Redoubt Johnson (1863-1866) - A U.S. Civil War Redoubt established in 1863 as a part of Fortress Rosecrans in present day Murfreesboro, Rutherford County, Tennessee. Named Redoubt Johnson after Brigadier General USV Richard W. Johnson, (Cullum 1436). The Redoubt was abandoned in 1866 after the end of the war.
History of Redoubt Johnson
After the Union army occupied Murfreesboro, Tennessee in January 1863, Major General William S. Rosecrans, (Cullum 1115), Commander of the Army of the Cumberland, gave his chief engineer Brigadier General USV James St. Clair Morton, (Cullum 1495), the job of designing and constructing what became Fortress Rosecrans. Morton planned a large enclosed fortification of over 200 acres that occupied both the north and south sides of the Stones River at Murfreesboro and included an important road junction and a rail line.

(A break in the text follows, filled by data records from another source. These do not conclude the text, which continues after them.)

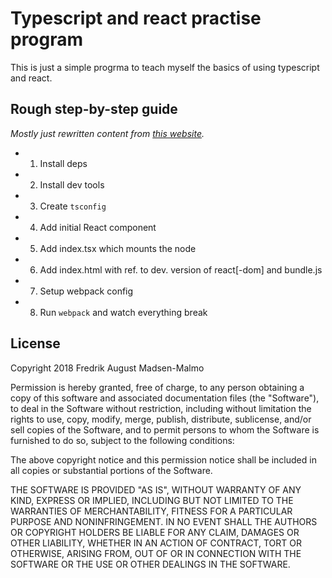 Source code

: # Typescript and react practise program

This is just a simple progrma to teach myself the basics of using typescript and
react.

## Rough step-by-step guide

_Mostly just rewritten content from [this
website](https://www.typescriptlang.org/docs/handbook/react-&-webpack.html)._

- 1. Install deps
- 2. Install dev tools
- 3. Create `tsconfig`
- 4. Add initial React component
- 5. Add index.tsx which mounts the node
- 6. Add index.html with ref. to dev. version of react[-dom] and bundle.js
- 7. Setup webpack config
- 8. Run `webpack` and watch everything break

## License

Copyright 2018 Fredrik August Madsen-Malmo

Permission is hereby granted, free of charge, to any person obtaining a copy of this software and associated documentation files (the "Software"), to deal in the Software without restriction, including without limitation the rights to use, copy, modify, merge, publish, distribute, sublicense, and/or sell copies of the Software, and to permit persons to whom the Software is furnished to do so, subject to the following conditions:

The above copyright notice and this permission notice shall be included in all copies or substantial portions of the Software.

THE SOFTWARE IS PROVIDED "AS IS", WITHOUT WARRANTY OF ANY KIND, EXPRESS OR IMPLIED, INCLUDING BUT NOT LIMITED TO THE WARRANTIES OF MERCHANTABILITY, FITNESS FOR A PARTICULAR PURPOSE AND NONINFRINGEMENT. IN NO EVENT SHALL THE AUTHORS OR COPYRIGHT HOLDERS BE LIABLE FOR ANY CLAIM, DAMAGES OR OTHER LIABILITY, WHETHER IN AN ACTION OF CONTRACT, TORT OR OTHERWISE, ARISING FROM, OUT OF OR IN CONNECTION WITH THE SOFTWARE OR THE USE OR OTHER DEALINGS IN THE SOFTWARE.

Redoubt Johnson and the other three redoubts at Fortress Rosecrans were earthworks, each containing a central cross-shaped blockhouse that provided a final stronghold in case the works were overrun. Each redoubt was considered a fort in itself and the defense plan indicated that each should be manned continuously with doors barred and with sufficient numbers to defend it. The commander was to be held responsible for a vigorous resistance to any enemy attack.
An inspection report dated 14 Jan 1864 indicated that the battery at Redoubt Johnson was under the command of Lieutenant William Pool, 87th Indiana and was armed with four rifled 24 pounders.
Redoubt Johnson was abandoned in 1866 after the end of the war when Fortress Rosecrans was abandoned.